Echocardiography, Transthoracic Targeted Probe and Educate Review Results

The Jurisdiction E, Part A Medical Review Department is conducting a Targeted Probe and Educate (TPE) review of for Current Procedural Terminology (CPT®) code 93306 - Echocardiography, transthoracic, real-time with image documentation (2D), includes M-mode recording, when performed, complete, with spectral Doppler echocardiography, and with color flow Doppler echocardiography. The quarterly edit effectiveness results from January 1, 2024 through March 31, 2024 are as follows:

Top Denial Reasons

  • Medical Necessity for Transthoracic Echocardiographs
  • Documentation Supporting Services Rendered

Educational Resources

Education

Medical Necessity for Transthoracic Echocardiographs

National Coverage Determination (NCD) 220.5 Ultrasound Diagnostic Procedures lists echocardiography as a category I procedure and it is not considered experimental. Per the Social Security Act 1862 (a)(1)(A) a service must be "reasonable and necessary for the diagnosis and treatment of an illness or injury or to improve the functioning of a malformed body member."

In determining if a transthoracic echocardiograph provided was reasonable and necessary, review of guidelines from national specialty societies assist to establish an accepted standard of medical practice. For example, the American College of Cardiology (ACC) and the American Heart Association (AHA) provide practice guidelines for echocardiography in the ACC/AHA Guidelines for the Clinical Application of Echocardiography. The guidelines assist physicians in clinical decision making and attempt to establish practice guidelines for most patients in most circumstances.

Additional guidelines and Appropriate Use Criteria may be found on the American College of Cardiology website.

Documentation Supporting Services Rendered

Under section 1833(e), Title XVIII of the Social Security Act (SSA) states, "no payment shall be made to any provider of services or other person under this part unless there has been furnished such information as may be necessary in order to determine the amounts due such provider or other person under this part for the period with respect to which the amounts are being paid or for any prior period."

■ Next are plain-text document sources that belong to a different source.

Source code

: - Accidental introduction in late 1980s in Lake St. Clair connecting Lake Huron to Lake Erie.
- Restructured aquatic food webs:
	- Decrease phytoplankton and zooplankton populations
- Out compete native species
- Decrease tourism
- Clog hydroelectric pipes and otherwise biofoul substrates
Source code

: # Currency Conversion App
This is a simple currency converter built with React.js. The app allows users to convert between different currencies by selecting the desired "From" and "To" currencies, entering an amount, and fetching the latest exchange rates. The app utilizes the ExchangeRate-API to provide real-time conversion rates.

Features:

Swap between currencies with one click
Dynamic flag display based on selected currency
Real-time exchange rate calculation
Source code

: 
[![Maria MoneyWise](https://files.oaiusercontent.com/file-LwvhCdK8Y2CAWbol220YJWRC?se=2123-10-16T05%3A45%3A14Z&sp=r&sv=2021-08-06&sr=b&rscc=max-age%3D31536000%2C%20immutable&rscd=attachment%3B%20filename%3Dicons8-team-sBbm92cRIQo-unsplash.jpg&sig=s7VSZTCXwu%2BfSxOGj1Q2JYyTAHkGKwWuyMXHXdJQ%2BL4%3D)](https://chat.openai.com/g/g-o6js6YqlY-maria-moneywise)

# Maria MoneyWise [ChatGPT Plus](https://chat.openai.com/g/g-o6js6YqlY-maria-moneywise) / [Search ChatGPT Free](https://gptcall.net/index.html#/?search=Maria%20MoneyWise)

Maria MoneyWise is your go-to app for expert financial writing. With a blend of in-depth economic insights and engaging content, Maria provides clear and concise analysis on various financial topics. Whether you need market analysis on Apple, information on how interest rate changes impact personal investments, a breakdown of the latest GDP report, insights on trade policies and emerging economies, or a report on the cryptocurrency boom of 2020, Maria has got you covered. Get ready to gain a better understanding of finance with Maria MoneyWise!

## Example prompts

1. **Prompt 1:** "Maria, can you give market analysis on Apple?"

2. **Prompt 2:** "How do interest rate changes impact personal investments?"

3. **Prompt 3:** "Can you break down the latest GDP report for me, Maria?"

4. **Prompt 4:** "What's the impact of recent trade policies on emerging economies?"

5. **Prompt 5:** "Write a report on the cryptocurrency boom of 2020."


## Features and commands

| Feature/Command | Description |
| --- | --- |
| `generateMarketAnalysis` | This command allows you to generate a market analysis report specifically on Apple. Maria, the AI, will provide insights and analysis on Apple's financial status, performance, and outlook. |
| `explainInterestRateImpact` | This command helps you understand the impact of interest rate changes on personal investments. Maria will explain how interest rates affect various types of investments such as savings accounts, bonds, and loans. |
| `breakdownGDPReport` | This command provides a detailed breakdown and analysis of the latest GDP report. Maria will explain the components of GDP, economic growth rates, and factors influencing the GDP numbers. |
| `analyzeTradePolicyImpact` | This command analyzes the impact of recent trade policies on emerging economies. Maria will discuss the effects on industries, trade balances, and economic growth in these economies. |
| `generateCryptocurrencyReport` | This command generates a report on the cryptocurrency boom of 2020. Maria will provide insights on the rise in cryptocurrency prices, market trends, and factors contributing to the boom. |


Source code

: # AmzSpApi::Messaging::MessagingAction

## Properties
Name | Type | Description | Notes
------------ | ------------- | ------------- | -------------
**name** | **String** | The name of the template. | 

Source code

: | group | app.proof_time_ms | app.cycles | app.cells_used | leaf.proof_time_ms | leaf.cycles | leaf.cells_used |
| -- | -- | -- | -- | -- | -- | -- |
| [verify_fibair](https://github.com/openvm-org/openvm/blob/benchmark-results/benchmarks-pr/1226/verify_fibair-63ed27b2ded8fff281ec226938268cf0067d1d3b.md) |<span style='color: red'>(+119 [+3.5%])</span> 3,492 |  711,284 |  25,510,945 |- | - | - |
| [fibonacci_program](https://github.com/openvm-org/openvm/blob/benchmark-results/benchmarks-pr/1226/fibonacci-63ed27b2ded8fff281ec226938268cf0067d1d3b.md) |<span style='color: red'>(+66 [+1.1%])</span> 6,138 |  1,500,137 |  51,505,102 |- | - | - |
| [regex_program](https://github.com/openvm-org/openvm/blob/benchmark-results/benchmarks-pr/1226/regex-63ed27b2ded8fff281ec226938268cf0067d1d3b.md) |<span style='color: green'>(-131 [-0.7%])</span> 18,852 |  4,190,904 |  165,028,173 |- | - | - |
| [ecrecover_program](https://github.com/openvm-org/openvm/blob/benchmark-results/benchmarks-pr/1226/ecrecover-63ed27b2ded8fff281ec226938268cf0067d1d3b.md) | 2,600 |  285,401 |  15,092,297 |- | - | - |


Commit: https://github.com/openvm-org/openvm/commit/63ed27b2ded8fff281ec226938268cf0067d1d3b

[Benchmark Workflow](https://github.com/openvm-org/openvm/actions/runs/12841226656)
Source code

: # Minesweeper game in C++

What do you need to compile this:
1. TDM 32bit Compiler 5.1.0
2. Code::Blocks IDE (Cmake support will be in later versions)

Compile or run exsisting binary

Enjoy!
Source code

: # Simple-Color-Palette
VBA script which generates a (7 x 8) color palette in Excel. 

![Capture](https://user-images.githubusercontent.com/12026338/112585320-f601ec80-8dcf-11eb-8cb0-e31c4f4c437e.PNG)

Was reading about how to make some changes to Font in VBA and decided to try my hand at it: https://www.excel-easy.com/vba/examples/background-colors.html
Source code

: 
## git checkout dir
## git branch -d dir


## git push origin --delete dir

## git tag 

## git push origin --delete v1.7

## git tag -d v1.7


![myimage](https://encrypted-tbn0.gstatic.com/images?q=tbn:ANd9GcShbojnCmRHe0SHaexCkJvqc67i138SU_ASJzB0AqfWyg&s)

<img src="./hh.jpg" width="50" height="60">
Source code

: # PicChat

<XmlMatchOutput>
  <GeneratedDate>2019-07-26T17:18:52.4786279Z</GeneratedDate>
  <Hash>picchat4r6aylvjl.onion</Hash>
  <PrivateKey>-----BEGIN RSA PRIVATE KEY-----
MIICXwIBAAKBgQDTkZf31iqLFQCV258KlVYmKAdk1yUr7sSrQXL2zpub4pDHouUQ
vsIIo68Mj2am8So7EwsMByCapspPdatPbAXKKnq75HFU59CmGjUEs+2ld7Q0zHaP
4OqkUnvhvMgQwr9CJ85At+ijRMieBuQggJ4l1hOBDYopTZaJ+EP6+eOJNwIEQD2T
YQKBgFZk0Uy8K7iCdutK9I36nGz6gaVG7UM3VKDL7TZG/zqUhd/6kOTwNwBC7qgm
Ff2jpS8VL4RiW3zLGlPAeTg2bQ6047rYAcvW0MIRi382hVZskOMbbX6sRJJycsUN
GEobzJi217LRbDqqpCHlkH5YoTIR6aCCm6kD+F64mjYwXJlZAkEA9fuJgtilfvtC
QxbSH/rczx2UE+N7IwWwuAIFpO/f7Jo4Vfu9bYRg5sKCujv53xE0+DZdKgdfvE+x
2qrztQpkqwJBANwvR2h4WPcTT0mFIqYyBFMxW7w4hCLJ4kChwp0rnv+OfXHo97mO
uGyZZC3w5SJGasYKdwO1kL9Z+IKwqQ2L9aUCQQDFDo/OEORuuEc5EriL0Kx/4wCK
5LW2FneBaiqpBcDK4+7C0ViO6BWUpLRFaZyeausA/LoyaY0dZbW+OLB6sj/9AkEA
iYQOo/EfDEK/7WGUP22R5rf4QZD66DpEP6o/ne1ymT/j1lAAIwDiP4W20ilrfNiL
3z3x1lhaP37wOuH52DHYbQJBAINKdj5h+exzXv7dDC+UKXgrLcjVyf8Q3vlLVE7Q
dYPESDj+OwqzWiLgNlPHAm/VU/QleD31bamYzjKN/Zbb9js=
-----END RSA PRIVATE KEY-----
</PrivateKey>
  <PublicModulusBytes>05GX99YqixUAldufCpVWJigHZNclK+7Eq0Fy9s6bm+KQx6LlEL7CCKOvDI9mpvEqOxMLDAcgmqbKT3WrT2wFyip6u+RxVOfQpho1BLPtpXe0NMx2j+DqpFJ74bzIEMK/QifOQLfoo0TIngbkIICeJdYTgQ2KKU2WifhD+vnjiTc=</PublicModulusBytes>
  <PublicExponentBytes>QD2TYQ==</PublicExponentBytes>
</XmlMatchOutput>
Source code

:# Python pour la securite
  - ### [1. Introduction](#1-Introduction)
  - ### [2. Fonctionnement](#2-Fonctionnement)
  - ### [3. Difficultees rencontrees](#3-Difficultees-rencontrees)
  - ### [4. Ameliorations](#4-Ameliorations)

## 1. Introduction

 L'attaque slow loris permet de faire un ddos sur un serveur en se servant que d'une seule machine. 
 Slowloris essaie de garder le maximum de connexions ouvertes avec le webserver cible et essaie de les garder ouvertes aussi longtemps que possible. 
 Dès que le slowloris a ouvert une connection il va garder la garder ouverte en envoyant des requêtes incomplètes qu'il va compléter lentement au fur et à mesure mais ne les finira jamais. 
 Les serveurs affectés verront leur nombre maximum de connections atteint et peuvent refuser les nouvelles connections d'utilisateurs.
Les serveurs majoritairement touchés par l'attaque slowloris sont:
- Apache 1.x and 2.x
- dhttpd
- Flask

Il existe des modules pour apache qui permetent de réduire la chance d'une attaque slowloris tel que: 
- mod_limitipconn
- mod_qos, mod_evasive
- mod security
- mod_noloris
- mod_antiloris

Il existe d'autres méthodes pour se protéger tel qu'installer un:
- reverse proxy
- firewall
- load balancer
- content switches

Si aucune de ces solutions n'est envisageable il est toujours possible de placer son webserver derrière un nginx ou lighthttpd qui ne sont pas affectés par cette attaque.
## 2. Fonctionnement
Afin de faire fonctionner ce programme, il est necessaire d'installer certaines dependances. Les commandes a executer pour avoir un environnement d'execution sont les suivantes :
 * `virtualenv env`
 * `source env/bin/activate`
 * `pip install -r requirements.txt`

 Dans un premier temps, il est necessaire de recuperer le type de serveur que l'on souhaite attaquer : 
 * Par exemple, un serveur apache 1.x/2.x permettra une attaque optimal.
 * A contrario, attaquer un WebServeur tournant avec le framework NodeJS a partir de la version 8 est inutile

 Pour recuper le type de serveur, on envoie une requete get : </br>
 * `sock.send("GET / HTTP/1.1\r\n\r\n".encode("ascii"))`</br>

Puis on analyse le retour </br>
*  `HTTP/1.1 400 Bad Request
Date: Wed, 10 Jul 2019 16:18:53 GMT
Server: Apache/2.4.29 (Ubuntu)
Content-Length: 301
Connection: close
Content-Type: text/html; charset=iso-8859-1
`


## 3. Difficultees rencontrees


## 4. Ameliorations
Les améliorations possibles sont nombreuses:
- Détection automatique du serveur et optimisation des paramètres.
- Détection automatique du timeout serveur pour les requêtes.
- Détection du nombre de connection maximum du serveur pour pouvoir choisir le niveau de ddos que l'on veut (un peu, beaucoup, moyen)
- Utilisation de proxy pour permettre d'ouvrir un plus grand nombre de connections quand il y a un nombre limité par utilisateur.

No Medicare payment can be paid for claims that lack the necessary information for processing. Medicare claims will be allowed to process, when there is sufficient documentation in the patient’s records to verify the services were performed and were medically necessary and reasonable for the medical condition. Justification for the service may be documented in the physician’s clinic or hospital progress notes and/or laboratory results. If there is no documentation, or insufficient documentation to support the service, then Medicare considers the service was not rendered. Services will be denied without the necessary documentation to support services were rendered as billed.